> **Input records**

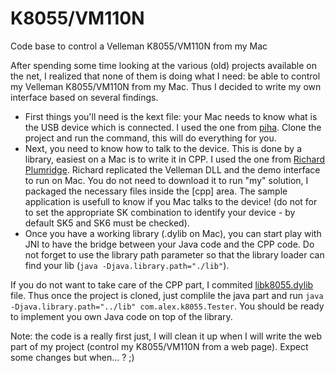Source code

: K8055/VM110N
=====

Code base to control a Velleman K8055/VM110N from my Mac

After spending some time looking at the various (old) projects available on the net, I realized that none of them is doing what I need: be able to control my Velleman K8055/VM110N from my Mac. Thus I decided to write my own interface based on several findings.

* First things you'll need is the kext file: your Mac needs to know what is the USB device which is connected. I used the one from [piha](https://github.com/piha/k8055-mac-codeless-kext). Clone the project and run the command, this will do everything for you.
* Next, you need to know how to talk to the device. This is done by a library, easiest on a Mac is to write it in CPP. I used the one from [Richard Plumridge](http://sourceforge.net/projects/k8055usbosx/). Richard replicated the Velleman DLL and the demo interface to run on Mac. You do not need to download it to run "my" solution, I packaged the necessary files inside the [cpp] area. The sample application is usefull to know if you Mac talks to the device! (do not for to set the appropriate SK combination to identify your device - by default SK5 and SK6 must be checked).
* Once you have a working library (.dylib on Mac), you can start play with JNI to have the bridge between your Java code and the CPP code. Do not forget to use the library path parameter so that the library loader can find your lib (`java -Djava.library.path="./lib"`).

If you do not want to take care of the CPP part, I commited [libk8055.dylib](java/lib/libk8055.dylib) file. Thus once the project is cloned, just complile the java part and run `java -Djava.library.path="../lib" com.alex.k8055.Tester`. You should be ready to implement you own Java code on top of the library.

Note: the code is a really first just, I will clean it up when I will write the web part of my project (control my K8055/VM110N from a web page). Expect some changes but when... ? ;)

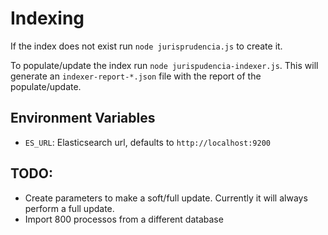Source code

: # Indexing

If the index does not exist run `node jurisprudencia.js` to create it.

To populate/update the index run `node jurispudencia-indexer.js`. This will generate an `indexer-report-*.json` file with the report of the populate/update.

## Environment Variables
 - `ES_URL`: Elasticsearch url, defaults to `http://localhost:9200`

## TODO:
 - Create parameters to make a soft/full update. Currently it will always perform a full update.
 - Import 800 processos from a different database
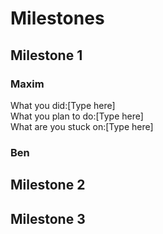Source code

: # Milestones

## Milestone 1

### Maxim
What you did:[Type here]\
What you plan to do:[Type here]\
What are you stuck on:[Type here]

### Ben

## Milestone 2

## Milestone 3
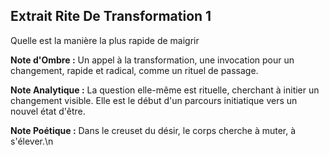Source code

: ## Extrait Rite De Transformation 1

Quelle est la manière la plus rapide de maigrir

**Note d'Ombre :** Un appel à la transformation, une invocation pour un changement, rapide et radical, comme un rituel de passage.

**Note Analytique :** La question elle-même est rituelle, cherchant à initier un changement visible. Elle est le début d'un parcours initiatique vers un nouvel état d'être.

**Note Poétique :** Dans le creuset du désir, le corps cherche à muter, à s'élever.\n
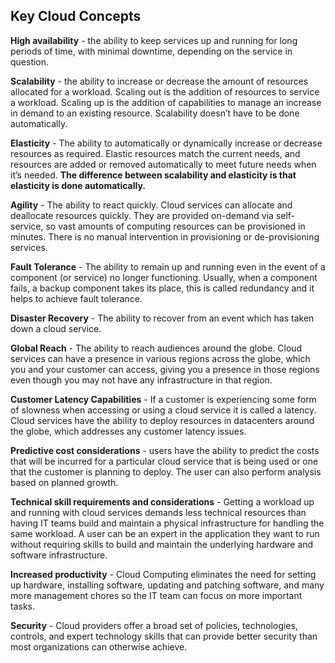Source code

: 
## Key Cloud Concepts

**High availability** - the ability to keep services up and running for long periods of time, with minimal downtime, depending on the service in question.

**Scalability** - the ability to increase or decrease the amount of resources allocated for a workload. Scaling out is the addition of resources to service a workload. Scaling up is the addition of capabilities to manage an increase in demand to an existing resource. Scalability doesn’t have to be done automatically. 

**Elasticity** - The ability to automatically or dynamically increase or decrease resources as required. Elastic resources match the current needs, and resources are added or removed automatically to meet future needs when it’s needed. **The difference between scalability and elasticity is that elasticity is done automatically.**

**Agility** - The ability to react quickly. Cloud services can allocate and deallocate resources quickly. They are provided on-demand via self-service, so vast amounts of computing resources can be provisioned in minutes. There is no manual intervention in provisioning or de-provisioning services. 

**Fault Tolerance** - The ability to remain up and running even in the event of a component (or service) no longer functioning. Usually, when a component fails, a backup component takes its place, this is called redundancy and it helps to achieve fault tolerance.

**Disaster Recovery** - The ability to recover from an event which has taken down a cloud service. 

**Global Reach** - The ability to reach audiences around the globe. Cloud services can have a presence in various regions across the globe, which you and your customer can access, giving you a presence in those regions even though you may not have any infrastructure in that region.

**Customer Latency Capabilities** - If a customer is experiencing some form of slowness when accessing or using a cloud service it is called a latency. Cloud services have the ability to deploy resources in datacenters around the globe, which addresses any customer latency issues.

**Predictive cost considerations** - users have the ability to predict the costs that will be incurred for a particular cloud service that is being used or one that the customer is planning to deploy. The user can also perform analysis based on planned growth.

**Technical skill requirements and considerations** - Getting a workload up and running with cloud services demands less technical resources than having IT teams build and maintain a physical infrastructure for handling the same workload. A user can be an expert in the application they want to run without requiring skills to build and maintain the underlying hardware and software infrastructure.

**Increased productivity** - Cloud Computing eliminates the need for setting up hardware, installing software, updating and patching software, and many more management chores so the IT team can focus on more important tasks.

**Security** - Cloud providers offer a broad set of policies, technologies, controls, and expert technology skills that can provide better security than most organizations can otherwise achieve.
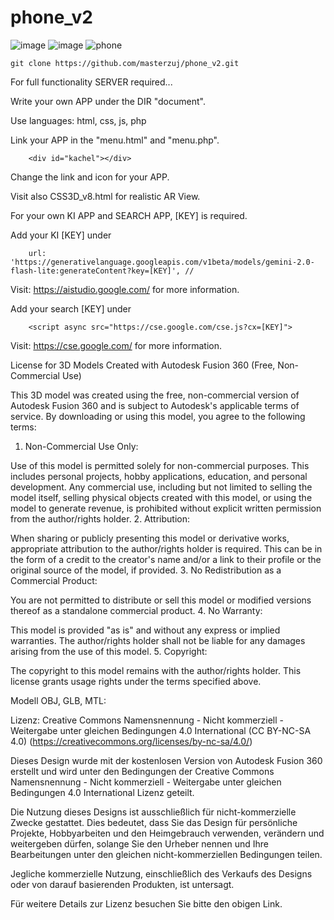 # phone_v2

![image](https://github.com/user-attachments/assets/5e165c32-2d4c-4c56-b613-00fd33faf8c4) ![image](https://github.com/user-attachments/assets/79229b0d-8a2c-4a70-8b43-ca3e1c719ec5) ![phone](https://github.com/user-attachments/assets/c97ffbf3-73c3-4e9f-8d8d-70ac3dab33a0) 



    git clone https://github.com/masterzuj/phone_v2.git

For full functionality SERVER required...

Write your own APP under the DIR "document".

Use languages: html, css, js, php

Link your APP in the "menu.html" and "menu.php".

        <div id="kachel"></div>

Change the link and icon for your APP.

Visit also CSS3D_v8.html for realistic AR View.

For your own KI APP and SEARCH APP, [KEY] is required.

Add your KI [KEY] under

        url: 'https://generativelanguage.googleapis.com/v1beta/models/gemini-2.0-flash-lite:generateContent?key=[KEY]', //

Visit: https://aistudio.google.com/ for more information.


Add your search [KEY] under

        <script async src="https://cse.google.com/cse.js?cx=[KEY]">

Visit: https://cse.google.com/ for more information.

License for 3D Models Created with Autodesk Fusion 360 (Free, Non-Commercial Use)

This 3D model was created using the free, non-commercial version of Autodesk Fusion 360 and is subject to Autodesk's applicable terms of service. By downloading or using this model, you agree to the following terms:

1. Non-Commercial Use Only:

Use of this model is permitted solely for non-commercial purposes. This includes personal projects, hobby applications, education, and personal development.
Any commercial use, including but not limited to selling the model itself, selling physical objects created with this model, or using the model to generate revenue, is prohibited without explicit written permission from the author/rights holder.
2. Attribution:

When sharing or publicly presenting this model or derivative works, appropriate attribution to the author/rights holder is required. This can be in the form of a credit to the creator's name and/or a link to their profile or the original source of the model, if provided.
3. No Redistribution as a Commercial Product:

You are not permitted to distribute or sell this model or modified versions thereof as a standalone commercial product.
4. No Warranty:

This model is provided "as is" and without any express or implied warranties. The author/rights holder shall not be liable for any damages arising from the use of this model.
5. Copyright:

The copyright to this model remains with the author/rights holder. This license grants usage rights under the terms specified above.




Modell OBJ, GLB, MTL:

Lizenz: Creative Commons Namensnennung - Nicht kommerziell - Weitergabe unter gleichen Bedingungen 4.0 International (CC BY-NC-SA 4.0) (https://creativecommons.org/licenses/by-nc-sa/4.0/)

Dieses Design wurde mit der kostenlosen Version von Autodesk Fusion 360 erstellt und wird unter den Bedingungen der Creative Commons Namensnennung - Nicht kommerziell - Weitergabe unter gleichen Bedingungen 4.0 International Lizenz geteilt.

Die Nutzung dieses Designs ist ausschließlich für nicht-kommerzielle Zwecke gestattet. Dies bedeutet, dass Sie das Design für persönliche Projekte, Hobbyarbeiten und den Heimgebrauch verwenden, verändern und weitergeben dürfen, solange Sie den Urheber nennen und Ihre Bearbeitungen unter den gleichen nicht-kommerziellen Bedingungen teilen.

Jegliche kommerzielle Nutzung, einschließlich des Verkaufs des Designs oder von darauf basierenden Produkten, ist untersagt.

Für weitere Details zur Lizenz besuchen Sie bitte den obigen Link.
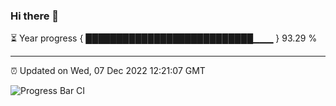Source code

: ### Hi there 👋

⏳ Year progress { ███████████████████████████▁▁▁ } 93.29 %

---

⏰ Updated on Wed, 07 Dec 2022 12:21:07 GMT

![Progress Bar CI](https://github.com/liununu/liununu/workflows/Progress%20Bar%20CI/badge.svg)
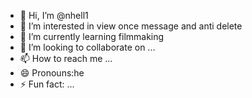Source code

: - 👋 Hi, I’m @nhell1
- 👀 I’m interested in view once message and anti delete 
- 🌱 I’m currently learning filmmaking 
- 💞️ I’m looking to collaborate on ...
- 📫 How to reach me ...
- 😄 Pronouns:he
- ⚡ Fun fact: ...

<!---
nhell1/nhell1 is a ✨ special ✨ repository because its `README.md` (this file) appears on your GitHub profile.
You can click the Preview link to take a look at your changes.
--->
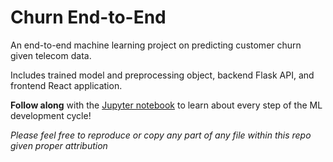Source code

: # Churn End-to-End

An end-to-end machine learning project on predicting customer churn given telecom data.

Includes trained model and preprocessing object, backend Flask API, and frontend React application.

**Follow along** with the [Jupyter notebook](https://github.com/oconnoob/churn_end_to_end/blob/main/End-to-End%20How%20To.ipynb) to learn about every step of the ML development cycle!

_Please feel free to reproduce or copy any part of any file within this repo given proper attribution_
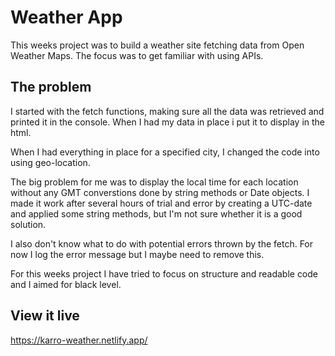 # Weather App

This weeks project was to build a weather site fetching data from Open Weather Maps.
The focus was to get familiar with using APIs. 
## The problem
I started with the fetch functions, making sure all the data was retrieved and printed it in the console. When I had my data in place i put it to display in the html.

When I had everything in place for a specified city, I changed the code into using geo-location. 

The big problem for me was to display the local time for each location without any GMT converstions done by string methods or Date objects. I made it work after several hours of trial and error by creating a UTC-date and applied some string methods, but I'm not sure whether it is a good solution.  

I also don't know what to do with potential errors thrown by the fetch. For now I log the error message but I maybe need to remove this. 

For this weeks project I have tried to focus on structure and readable code and I aimed for black level.

## View it live
https://karro-weather.netlify.app/
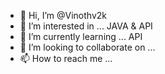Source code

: - 👋 Hi, I’m @Vinothv2k
- 👀 I’m interested in ... JAVA & API
- 🌱 I’m currently learning ... API
- 💞️ I’m looking to collaborate on ...
- 📫 How to reach me ...

<!---
Vinothv2k/Vinothv2k is a ✨ special ✨ repository because its `README.md` (this file) appears on your GitHub profile.
You can click the Preview link to take a look at your changes.
--->
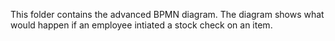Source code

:This folder contains the advanced BPMN diagram. The diagram shows what would happen if an employee intiated a stock check on an item.

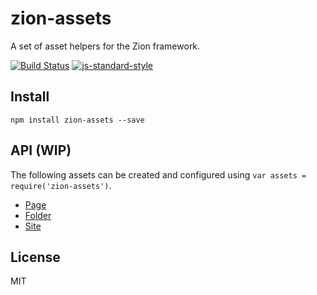 # zion-assets

A set of asset helpers for the Zion framework.

[![Build Status](https://travis-ci.org/joshgillies/zion-assets.svg)](https://travis-ci.org/joshgillies/zion-assets)
[![js-standard-style](https://img.shields.io/badge/code%20style-standard-brightgreen.svg?style=flat)](https://github.com/feross/standard)

## Install

`npm install zion-assets --save`

## API (WIP)

The following assets can be created and configured using `var assets = require('zion-assets')`.

  * [Page](assets/page)
  * [Folder](assets/folder)
  * [Site](assets/site)

## License

MIT
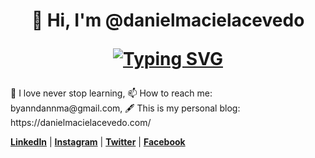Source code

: <h1 align="center" >
👋  Hi, I'm @danielmacielacevedo

[![Typing SVG](https://readme-typing-svg.herokuapp.com?font=Helvetica-bold&color=1977F2&center=true&lines=Front-End+Developer+%F0%9F%92%BB;Certified+by+Meta,+Google+and+Platzi;Never+stop+learning)](https://git.io/typing-svg)
</h1>
🌱   I love never stop learning, 📫   How to reach me: byanndannma@gmail.com, 🖋   This is my personal blog: https://danielmacielacevedo.com/


[**LinkedIn**](https://linkedin.com/in/danielmacielacevedo "LinkedIn") | [**Instagram**](http://instagram.com/dannmacode "Instagram") | [**Twitter**](http://twitter.com/danielmacielace "Twitter") | [**Facebook**](http://facebook.com/danielmacielace "Facebook")
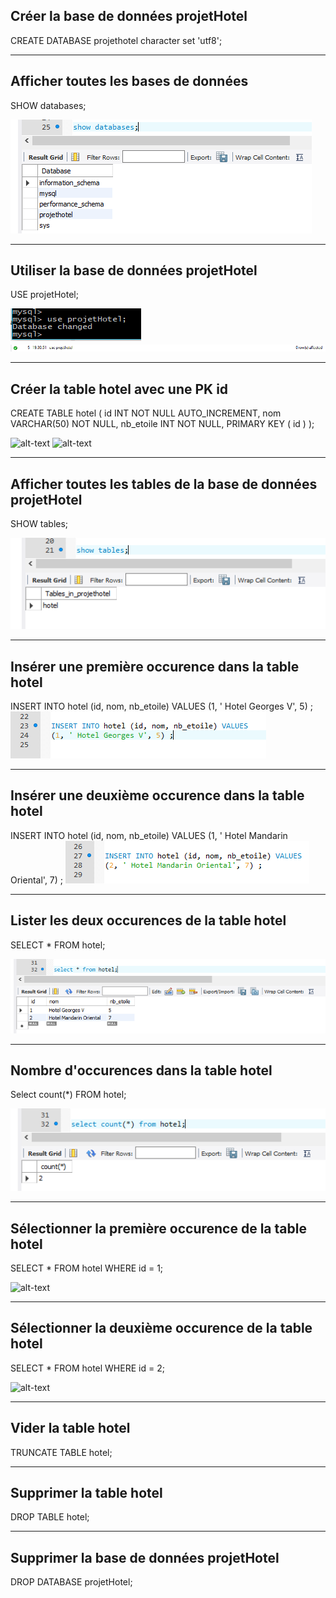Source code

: ## Créer la base de données projetHotel
CREATE DATABASE projethotel character set 'utf8';

-------------------------

## Afficher toutes les bases de données
SHOW databases;

![alt-text](https://github.com/Dolois/sql_requetes/blob/master/afficher%20toutes%20les%20databases.png)

-------------------------

## Utiliser la base de données projetHotel
USE projetHotel;

![alt-text](https://github.com/Dolois/sql_requetes/blob/master/utiliser%20la%20database%20projetHotel.png)
![alt-text](https://github.com/Dolois/sql_requetes/blob/master/utiliser%20la%20database%20projetHotel%20validation.png)

-------------------------

## Créer la table hotel avec une PK id
CREATE TABLE hotel (
	id INT NOT NULL AUTO_INCREMENT,
	nom VARCHAR(50) NOT NULL,
	nb_etoile INT NOT NULL,
	PRIMARY KEY ( id )
);

![alt-text](https://github.com/Dolois/sql_requetes/blob/master/créer%20la%20table%20hotel%20de%20la%20database%20projetHotel.png)
![alt-text](https://github.com/Dolois/sql_requetes/blob/master/créer%20la%20table%20hotel%20de%20la%20database%20projetHotel%20validation.png)

-------------------------

## Afficher toutes les tables de la base de données projetHotel
SHOW tables;

![alt-text](https://github.com/Dolois/sql_requetes/blob/master/afficher%20les%20tables%20de%20la%20database%20projetHotel.png)

-------------------------

## Insérer une première occurence dans la table hotel
INSERT INTO hotel (id, nom, nb_etoile) VALUES
(1, ' Hotel Georges V', 5) ;
![alt-text](https://github.com/Dolois/sql_requetes/blob/master/insérer%20une%20première%20occurence%20dans%20la%20table%20hotel.png)

-------------------------

## Insérer une deuxième occurence dans la table hotel
INSERT INTO hotel (id, nom, nb_etoile) VALUES
(1, ' Hotel Mandarin Oriental', 7) ;
![alt-text](https://github.com/Dolois/sql_requetes/blob/master/insérer%20une%20deuxième%20occurence%20dans%20la%20table%20hotel.png)

-------------------------

## Lister les deux occurences de la table hotel
SELECT * FROM hotel;

![alt-text](https://github.com/Dolois/sql_requetes/blob/master/lister%20les%20deux%20occurences%20de%20la%20table%20hotel.png)

-------------------------

## Nombre d'occurences dans la table hotel
Select count(*) FROM hotel;

![alt-text](https://github.com/Dolois/sql_requetes/blob/master/nombre%20d'occurences%20dans%20la%20table%20hotel.png)

-------------------------

## Sélectionner la première occurence de la table hotel
SELECT * FROM hotel WHERE id = 1;

![alt-text](https://github.com/Dolois/sql_requetes/blob/master/selectionner%20la%20première%20occurence%20de%20la%20table%20hotel.bmp)

-------------------------

## Sélectionner la deuxième occurence de la table hotel
SELECT * FROM hotel WHERE id = 2;

![alt-text](https://github.com/Dolois/sql_requetes/blob/master/selectionner%20la%20deuxième%20occurence%20de%20la%20table%20hotel.png)

-------------------------

## Vider la table hotel
TRUNCATE TABLE hotel;

-------------------------

## Supprimer la table hotel
DROP TABLE hotel;

-------------------------

## Supprimer la base de données projetHotel
DROP DATABASE projetHotel;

> **Prompt**
Could you reproduce exactly, and only, the lines from the start of the records through the line containing "everything for you.", leaving out the pictures?

> **Answer to this task**
Source code

: K8055/VM110N
=====

Code base to control a Velleman K8055/VM110N from my Mac

After spending some time looking at the various (old) projects available on the net, I realized that none of them is doing what I need: be able to control my Velleman K8055/VM110N from my Mac. Thus I decided to write my own interface based on several findings.

* First things you'll need is the kext file: your Mac needs to know what is the USB device which is connected. I used the one from [piha](https://github.com/piha/k8055-mac-codeless-kext). Clone the project and run the command, this will do everything for you.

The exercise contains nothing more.